DATA EXTRACT: Begin

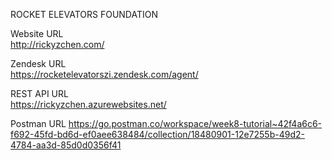 ROCKET ELEVATORS FOUNDATION

Website URL  
http://rickyzchen.com/

Zendesk URL  
https://rocketelevatorszi.zendesk.com/agent/

REST API URL  
https://rickyzchen.azurewebsites.net/

Postman URL
https://go.postman.co/workspace/week8-tutorial~42f4a6c6-f692-45fd-bd6d-ef0aee638484/collection/18480901-12e7255b-49d2-4784-aa3d-85d0d0356f41
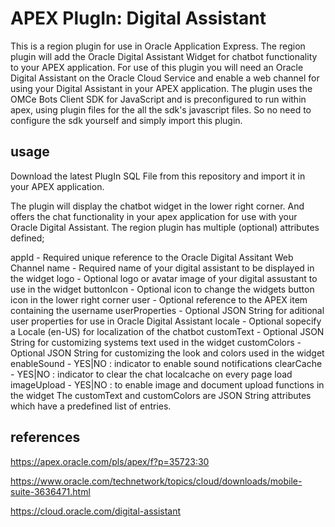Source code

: APEX PlugIn: Digital Assistant
=========================

This is a region plugin for use in Oracle Application Express. The region plugin will add the Oracle Digital Assistant Widget for chatbot functionality to your APEX application. For use of this plugin you will need an Oracle Digital Assistant on the Oracle Cloud Service and enable a web channel for using your Digital Assistant in your APEX application. The plugin uses the OMCe Bots Client SDK for JavaScript and is preconfigured to run within apex, using plugin files for the all the sdk's javascript files. So no need to configure the sdk yourself and simply import this plugin.

## usage
Download the latest PlugIn SQL File from this repository and import it in your APEX application.

The plugin will display the chatbot widget in the lower right corner. And offers the chat functionality in your apex application for use with your Oracle Digital Assistant. 
The region plugin has multiple (optional) attributes defined;

  appId - Required unique reference to the Oracle Digital Assitant Web Channel
  name - Required name of your digital assistant to be displayed in the widget
  logo - Optional logo or avatar image of your digital assustant to use in the widget
  buttonIcon - Optional icon to change the widgets button icon in the lower right corner
  user - Optional reference to the APEX item containing the username
  userProperties - Optional JSON String for aditional user properties for use in Oracle Digital Assistant
  locale - Optional sopecify a Locale (en-US) for localization of the chatbot
  customText - Optional JSON String for customizing systems text used in the widget
  customColors - Optional JSON String for customizing the look and colors used in the widget
  enableSound - YES|NO : indicator to enable sound notifications
  clearCache - YES|NO : indicator to clear the chat localcache on every page load
  imageUpload - YES|NO : to enable image and document upload functions in the widget
  The customText and customColors are JSON String attributes which have a predefined list of entries. 

## references

https://apex.oracle.com/pls/apex/f?p=35723:30

https://www.oracle.com/technetwork/topics/cloud/downloads/mobile-suite-3636471.html

https://cloud.oracle.com/digital-assistant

DATA EXTRACT: End

* EXERCISE *
Return the entries above exactly, skipping any images.

* WRITTEN ANSWER *
 ROCKET ELEVATORS FOUNDATION

Website URL  
http://rickyzchen.com/

Zendesk URL  
https://rocketelevatorszi.zendesk.com/agent/

REST API URL  
https://rickyzchen.azurewebsites.net/

Postman URL
https://go.postman.co/workspace/week8-tutorial~42f4a6c6-f692-45fd-bd6d-ef0aee638484/collection/18480901-12e7255b-49d2-4784-aa3d-85d0d0356f41
Source code

: APEX PlugIn: Digital Assistant
=========================

This is a region plugin for use in Oracle Application Express. The region plugin will add the Oracle Digital Assistant Widget for chatbot functionality to your APEX application. For use of this plugin you will need an Oracle Digital Assistant on the Oracle Cloud Service and enable a web channel for using your Digital Assistant in your APEX application. The plugin uses the OMCe Bots Client SDK for JavaScript and is preconfigured to run within apex, using plugin files for the all the sdk's javascript files. So no need to configure the sdk yourself and simply import this plugin.

## usage
Download the latest PlugIn SQL File from this repository and import it in your APEX application.

The plugin will display the chatbot widget in the lower right corner. And offers the chat functionality in your apex application for use with your Oracle Digital Assistant. 
The region plugin has multiple (optional) attributes defined;

  appId - Required unique reference to the Oracle Digital Assitant Web Channel
  name - Required name of your digital assistant to be displayed in the widget
  logo - Optional logo or avatar image of your digital assustant to use in the widget
  buttonIcon - Optional icon to change the widgets button icon in the lower right corner
  user - Optional reference to the APEX item containing the username
  userProperties - Optional JSON String for aditional user properties for use in Oracle Digital Assistant
  locale - Optional sopecify a Locale (en-US) for localization of the chatbot
  customText - Optional JSON String for customizing systems text used in the widget
  customColors - Optional JSON String for customizing the look and colors used in the widget
  enableSound - YES|NO : indicator to enable sound notifications
  clearCache - YES|NO : indicator to clear the chat localcache on every page load
  imageUpload - YES|NO : to enable image and document upload functions in the widget
  The customText and customColors are JSON String attributes which have a predefined list of entries. 

## references

https://apex.oracle.com/pls/apex/f?p=35723:30

https://www.oracle.com/technetwork/topics/cloud/downloads/mobile-suite-3636471.html

https://cloud.oracle.com/digital-assistant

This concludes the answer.